[Stored data entries]

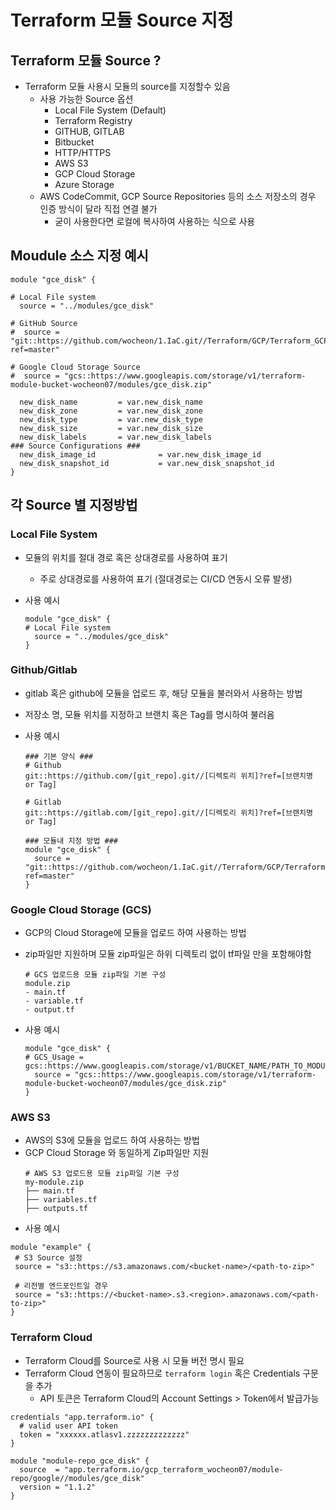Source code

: # Terraform 모듈 Source 지정 

## Terraform 모듈 Source ?
- Terraform 모듈 사용시 모듈의 source를 지정할수 있음
    - 사용 가능한 Source 옵션
        - Local File System (Default)
        - Terraform Registry
        - GITHUB, GITLAB
        - Bitbucket
        - HTTP/HTTPS
        - AWS S3 
        - GCP Cloud Storage
        - Azure Storage
    - AWS CodeCommit, GCP Source Repositories 등의 소스 저장소의 경우 인증 방식이 달라 직접 연결 불가
        - 굳이 사용한다면 로컬에 복사하여 사용하는 식으로 사용

## Moudule 소스 지정 예시 

```hcl
module "gce_disk" {

# Local File system
  source = "../modules/gce_disk"

# GitHub Source
#  source = "git::https://github.com/wocheon/1.IaC.git//Terraform/GCP/Terraform_GCP_modules/modules/gce_disk?ref=master"

# Google Cloud Storage Source
#  source = "gcs::https://www.googleapis.com/storage/v1/terraform-module-bucket-wocheon07/modules/gce_disk.zip"

  new_disk_name         = var.new_disk_name
  new_disk_zone         = var.new_disk_zone
  new_disk_type         = var.new_disk_type
  new_disk_size         = var.new_disk_size
  new_disk_labels       = var.new_disk_labels
### Source Configurations ###
  new_disk_image_id              = var.new_disk_image_id
  new_disk_snapshot_id           = var.new_disk_snapshot_id
}
```

## 각 Source 별 지정방법

### Local File System
- 모듈의 위치를 절대 경로 혹은 상대경로를 사용하여 표기 
  - 주로 상대경로를 사용하여 표기 (절대경로는 CI/CD 연동시 오류 발생)

- 사용 예시
  ```
  module "gce_disk" {
  # Local File system
    source = "../modules/gce_disk"
  }  
  ```

### Github/Gitlab
- gitlab 혹은 github에 모듈을 업로드 후, 해당 모듈을 불러와서 사용하는 방법
- 저장소 명, 모듈 위치를 지정하고 브랜치 혹은 Tag를 명시하여 불러옴

- 사용 예시
  
  ```hcl
  ### 기본 양식 ###
  # Github
  git::https://github.com/[git_repo].git//[디렉토리 위치]?ref=[브랜치명 or Tag]
  
  # Gitlab
  git::https://gitlab.com/[git_repo].git//[디렉토리 위치]?ref=[브랜치명 or Tag]
  
  ### 모듈내 지정 방법 ###
  module "gce_disk" {
    source = "git::https://github.com/wocheon/1.IaC.git//Terraform/GCP/Terraform_GCP_modules/modules/gce_disk?ref=master"
  }
  ```

### Google Cloud Storage (GCS)
- GCP의 Cloud Storage에 모듈을 업로드 하여 사용하는 방법
- zip파일만 지원하며 모듈 zip파일은 하위 디렉토리 없이 tf파일 만을 포함해야함
  ```
  # GCS 업로드용 모듈 zip파일 기본 구성
  module.zip
  - main.tf
  - variable.tf
  - output.tf
  ```

- 사용 예시
  ```hcl
  module "gce_disk" {
  # GCS_Usage = gcs::https://www.googleapis.com/storage/v1/BUCKET_NAME/PATH_TO_MODULE
    source = "gcs::https://www.googleapis.com/storage/v1/terraform-module-bucket-wocheon07/modules/gce_disk.zip"
  }
  ```

### AWS S3 
- AWS의 S3에 모듈을 업로드 하여 사용하는 방법
- GCP Cloud Storage 와 동일하게 Zip파일만 지원
  ```
  # AWS S3 업로드용 모듈 zip파일 기본 구성
  my-module.zip
  ├── main.tf
  ├── variables.tf
  ├── outputs.tf
  ```
- 사용 예시
 ```hcl
module "example" {
  # S3 Source 설정
  source = "s3::https://s3.amazonaws.com/<bucket-name>/<path-to-zip>"

  # 리전별 엔드포인트일 경우
  source = "s3::https://<bucket-name>.s3.<region>.amazonaws.com/<path-to-zip>"
}
```

### Terraform Cloud
- Terraform Cloud를 Source로 사용 시 모듈 버전 명시 필요 
- Terraform Cloud 연동이 필요하므로 `terraform login` 혹은 Credentials 구문을 추가 
  - API 토큰은 Terraform Cloud의 Account Settings > Token에서 발급가능 
```
credentials "app.terraform.io" {
  # valid user API token
  token = "xxxxxx.atlasv1.zzzzzzzzzzzzz"
}
```

```hcl
module "module-repo_gce_disk" {
  source  = "app.terraform.io/gcp_terraform_wocheon07/module-repo/google//modules/gce_disk"
  version = "1.1.2"
}
```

◆ TASK
Without including any picture, restate every entry above exactly.

◆ EXERCISE RESULT
Source code

: # Terraform 모듈 Source 지정 

## Terraform 모듈 Source ?
- Terraform 모듈 사용시 모듈의 source를 지정할수 있음
    - 사용 가능한 Source 옵션
        - Local File System (Default)
        - Terraform Registry
        - GITHUB, GITLAB
        - Bitbucket
        - HTTP/HTTPS
        - AWS S3 
        - GCP Cloud Storage
        - Azure Storage
    - AWS CodeCommit, GCP Source Repositories 등의 소스 저장소의 경우 인증 방식이 달라 직접 연결 불가
        - 굳이 사용한다면 로컬에 복사하여 사용하는 식으로 사용

## Moudule 소스 지정 예시 

```hcl
module "gce_disk" {

# Local File system
  source = "../modules/gce_disk"

# GitHub Source
#  source = "git::https://github.com/wocheon/1.IaC.git//Terraform/GCP/Terraform_GCP_modules/modules/gce_disk?ref=master"

# Google Cloud Storage Source
#  source = "gcs::https://www.googleapis.com/storage/v1/terraform-module-bucket-wocheon07/modules/gce_disk.zip"

  new_disk_name         = var.new_disk_name
  new_disk_zone         = var.new_disk_zone
  new_disk_type         = var.new_disk_type
  new_disk_size         = var.new_disk_size
  new_disk_labels       = var.new_disk_labels
### Source Configurations ###
  new_disk_image_id              = var.new_disk_image_id
  new_disk_snapshot_id           = var.new_disk_snapshot_id
}
```

## 각 Source 별 지정방법

### Local File System
- 모듈의 위치를 절대 경로 혹은 상대경로를 사용하여 표기 
  - 주로 상대경로를 사용하여 표기 (절대경로는 CI/CD 연동시 오류 발생)

- 사용 예시
  ```
  module "gce_disk" {
  # Local File system
    source = "../modules/gce_disk"
  }  
  ```

### Github/Gitlab
- gitlab 혹은 github에 모듈을 업로드 후, 해당 모듈을 불러와서 사용하는 방법
- 저장소 명, 모듈 위치를 지정하고 브랜치 혹은 Tag를 명시하여 불러옴

- 사용 예시
  
  ```hcl
  ### 기본 양식 ###
  # Github
  git::https://github.com/[git_repo].git//[디렉토리 위치]?ref=[브랜치명 or Tag]
  
  # Gitlab
  git::https://gitlab.com/[git_repo].git//[디렉토리 위치]?ref=[브랜치명 or Tag]
  
  ### 모듈내 지정 방법 ###
  module "gce_disk" {
    source = "git::https://github.com/wocheon/1.IaC.git//Terraform/GCP/Terraform_GCP_modules/modules/gce_disk?ref=master"
  }
  ```

### Google Cloud Storage (GCS)
- GCP의 Cloud Storage에 모듈을 업로드 하여 사용하는 방법
- zip파일만 지원하며 모듈 zip파일은 하위 디렉토리 없이 tf파일 만을 포함해야함
  ```
  # GCS 업로드용 모듈 zip파일 기본 구성
  module.zip
  - main.tf
  - variable.tf
  - output.tf
  ```

- 사용 예시
  ```hcl
  module "gce_disk" {
  # GCS_Usage = gcs::https://www.googleapis.com/storage/v1/BUCKET_NAME/PATH_TO_MODULE
    source = "gcs::https://www.googleapis.com/storage/v1/terraform-module-bucket-wocheon07/modules/gce_disk.zip"
  }
  ```

### AWS S3 
- AWS의 S3에 모듈을 업로드 하여 사용하는 방법
- GCP Cloud Storage 와 동일하게 Zip파일만 지원
  ```
  # AWS S3 업로드용 모듈 zip파일 기본 구성
  my-module.zip
  ├── main.tf
  ├── variables.tf
  ├── outputs.tf
  ```
- 사용 예시
 ```hcl
module "example" {
  # S3 Source 설정
  source = "s3::https://s3.amazonaws.com/<bucket-name>/<path-to-zip>"

  # 리전별 엔드포인트일 경우
  source = "s3::https://<bucket-name>.s3.<region>.amazonaws.com/<path-to-zip>"
}
```

### Terraform Cloud
- Terraform Cloud를 Source로 사용 시 모듈 버전 명시 필요 
- Terraform Cloud 연동이 필요하므로 `terraform login` 혹은 Credentials 구문을 추가 
  - API 토큰은 Terraform Cloud의 Account Settings > Token에서 발급가능 
```
credentials "app.terraform.io" {
  # valid user API token
  token = "xxxxxx.atlasv1.zzzzzzzzzzzzz"
}
```

```hcl
module "module-repo_gce_disk" {
  source  = "app.terraform.io/gcp_terraform_wocheon07/module-repo/google//modules/gce_disk"
  version = "1.1.2"
}
```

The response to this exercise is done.